First, Trump announced new tariffs which took affect on Sunday. The tariffs affecting $300 billion worth of goods effectively make all Chinese products now subject to one tariff or another. The most recent fees include electronics such as Apple’s iPhone for which the company applied and was subsequently denied an exemption waiver, even after CEO Tim Cook had dinner with Trump during which he undoubtedly pled his case before the American president. 

China had already responded to the tariff threat by devaluing its currency which continued to slide against the dollar last week to 7.1487 yuan per dollar. The tactic aimed at reducing the price of Chinese goods to offset tariffs and make exports more lucrative to other countries earned a harsh rebuke from the U.S. Treasury Department which labeled China a currency manipulator.

Did the Phone Ring? 

After the G7 Summit, Trump claimed his administration had received a phone call from Beijing China which conveyed a promising a strong desire to return to the table. 

“China called last night our top trade people and said, ‘Let’s get back to the table,’ so we will be getting back to the table,” Trump said last Monday. “We’ve gotten two calls and very, very good calls. They mean business.”

The problem is that China flat-out denied those calls ever taking place. It’s foreign ministry claimed to have no knowledge of the phone calls.

“I am not aware of the phone calls over the weekend,” said Spokesman Geng Shuang. “I haven’t heard of the calls.” 

The denial prompted the Trump’s treasury secretary, Steve Mnuchin to give a vague response that “there were discussions back and forth. Let’s leave it at that.” Trump himself refused to elaborate further and declared that he did not want to discuss them. 

It’s possible that Trump invented the phone call story to give U.S. markets a boost which have also been sliding in recent weeks due to the trade war. Just prior to the G7 Summit, China unveiled tariffs on $75 billion worth of U.S. imports which sparked a confusing Twitter rant from Trump in which he ordered American companies to begin “looking for an alternative to China.” As a basis for forcing U.S. businesses out of China, he referenced a 1977 International Emergency Economic Powers Act. 
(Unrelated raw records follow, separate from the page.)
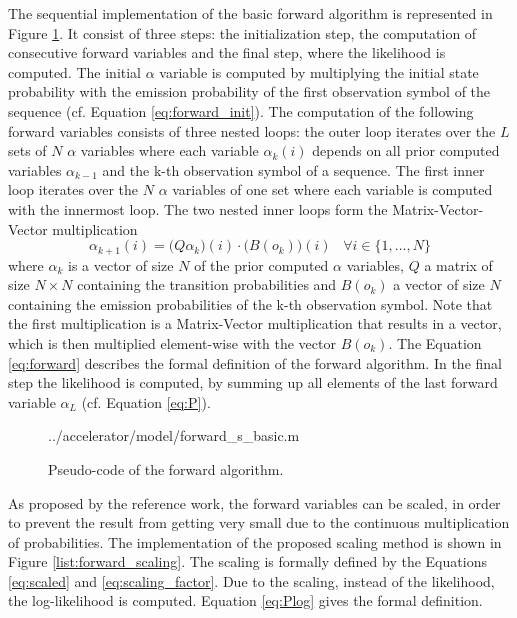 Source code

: \documentclass[mscthesis]{usiinfthesis}
\begin{document}
The sequential implementation of the basic forward algorithm is represented in
Figure \ref{list:forward_basic}. It consist of three steps: the initialization
step, the computation of consecutive forward variables and the final step,
where the likelihood is computed. The initial $ \alpha $ variable is computed
by multiplying the initial state probability with the emission probability of
the first observation symbol of the sequence (cf. Equation
\ref{eq:forward_init}). The computation of the following forward variables
consists of three nested loops: the outer loop iterates over the $ L $ sets of
$ N $ $ \alpha $ variables where each variable $\alpha_k(i)$ depends on all
prior computed variables $\alpha_{k-1}$ and the k-th observation symbol of
a sequence. The first inner loop iterates over the $ N $ $ \alpha $ variables
of one set where each variable is computed with the innermost loop. The two
nested inner loops form the Matrix-Vector-Vector multiplication
\begin{equation}
    \label{eq:mvv}
    \alpha_{k+1}(i) = \big(Q \alpha_k\big)(i) \cdot \big(B(o_k)\big)(i) \;\;\;
        \forall i \in \{1, \dots, N\}
\end{equation}
where $ \alpha_k $ is a vector of size $ N $ of the prior computed $ \alpha
$ variables, $ Q $ a matrix of size $ N \times N $ containing the transition
probabilities and $ B(o_k) $ a vector of size $ N $ containing the emission
probabilities of the k-th observation symbol. Note that the first
multiplication is a Matrix-Vector multiplication that results in a vector,
which is then multiplied element-wise with the vector $ B(o_k) $. The Equation
\ref{eq:forward} describes the formal definition of the forward algorithm. In
the final step the likelihood is computed, by summing up all elements of the
last forward variable $ \alpha_L $ (cf. Equation \ref{eq:P}).

\begin{figure}
    \centering
    
        {../accelerator/model/forward_s_basic.m}
    \caption{Pseudo-code of the forward algorithm.}
    \label{list:forward_basic}
\end{figure}

As proposed by the reference work, the forward variables can be scaled, in
order to prevent the result from getting very small due to the continuous
multiplication of probabilities. The implementation of the proposed scaling
method is shown in Figure \ref{list:forward_scaling}. The scaling is formally
defined by the Equations \ref{eq:scaled} and \ref{eq:scaling_factor}. Due to the
scaling, instead of the likelihood, the log-likelihood is computed. Equation
\ref{eq:Plog} gives the formal definition.
\end{document}
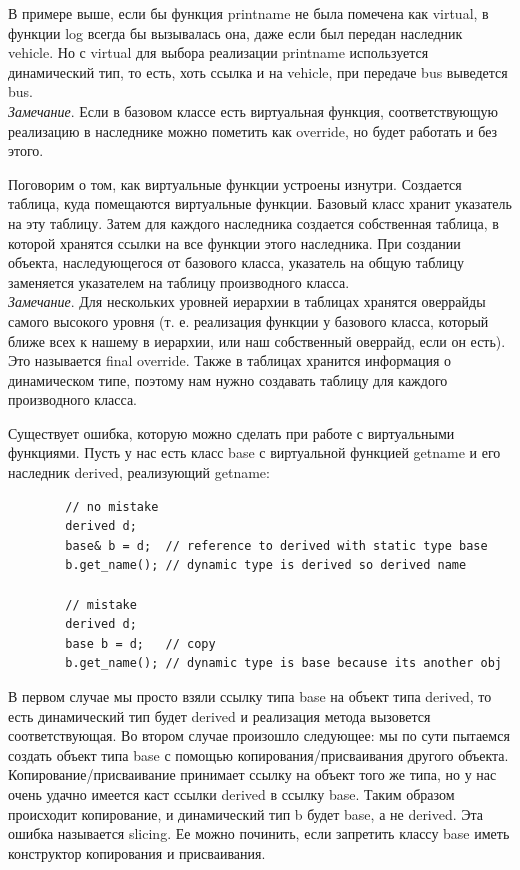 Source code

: \documentclass[12pt, a4paper]{article}
\begin{document}
	В примере выше, если бы функция print\textunderscore name не была помечена как virtual, в функции log всегда бы вызывалась она, даже если был передан наследник vehicle. Но с virtual для выбора реализации print\textunderscore name используется динамический тип, то есть, хоть ссылка и на vehicle, при передаче bus выведется bus.\\
	\textit{Замечание}. Если в базовом классе есть виртуальная функция, соответствующую реализацию в наследнике можно пометить как override, но будет работать и без этого.
	\\\par Поговорим о том, как виртуальные функции устроены изнутри. Создается таблица, куда помещаются виртуальные функции. Базовый класс хранит указатель на эту таблицу. Затем для каждого наследника создается собственная таблица, в которой хранятся ссылки на все функции этого наследника. При создании объекта, наследующегося от базового класса, указатель на общую таблицу заменяется указателем на таблицу производного класса.\\
	\textit{Замечание}. Для нескольких уровней иерархии в таблицах хранятся оверрайды самого высокого уровня (т. е. реализация функции у базового класса, который ближе всех к нашему в иерархии, или наш собственный оверрайд, если он есть). Это называется final override. Также в таблицах хранится информация о динамическом типе, поэтому нам нужно создавать таблицу для каждого производного класса.
	\\\par Существует ошибка, которую можно сделать при работе с виртуальными функциями. Пусть у нас есть класс base с виртуальной функцией get\textunderscore name и его наследник derived, реализующий get\textunderscore name:
	\begin{verbatim}
		// no mistake
		derived d;
		base& b = d;  // reference to derived with static type base
		b.get_name(); // dynamic type is derived so derived name
		
		// mistake
		derived d;
		base b = d;   // copy
		b.get_name(); // dynamic type is base because its another obj
	\end{verbatim}
	В первом случае мы просто взяли ссылку типа base на объект типа derived, то есть динамический тип будет derived и реализация метода вызовется соответствующая. Во втором случае произошло следующее: мы по сути пытаемся создать объект типа base с помощью копирования/присваивания другого объекта. Копирование/присваивание принимает ссылку на объект того же типа, но у нас очень удачно имеется каст ссылки derived в ссылку base. Таким образом происходит копирование, и динамический тип b будет base, а не derived. Эта ошибка называется slicing. Ее можно починить, если запретить классу base иметь конструктор копирования и присваивания. 
\end{document}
Threatening to declare yet another unprecedented national emergency, he argued that Beijing’s intellectual property theft and the trade deficit between the two nations would constitute such an emergency, but clarified that he had no immediate plans to give such an order. The law in question has historically only been used to sanction countries, individuals, and businesses, but never to completely force American companies out of a foreign country. The act could conceivably be used for such a purpose, however, by prohibiting companies from doing business with China although such a sweeping action would be catastrophic to American industries. Ignoring the economic ramifications, there’s the question of if it would even be possible given the considerable amount of manufacturing that American businesses do abroad. 

G7 Rebuke

At the G7, world leaders were more focused on the Hong Kong crisis whereby they condemned Beijing’s role in suppressing Hong Kong protests. They stressed the autonomy of the city owing to the 1984 deal struck between Britain and China. Chinese officials were displeased by the G7 voicing an opinion on the matter. 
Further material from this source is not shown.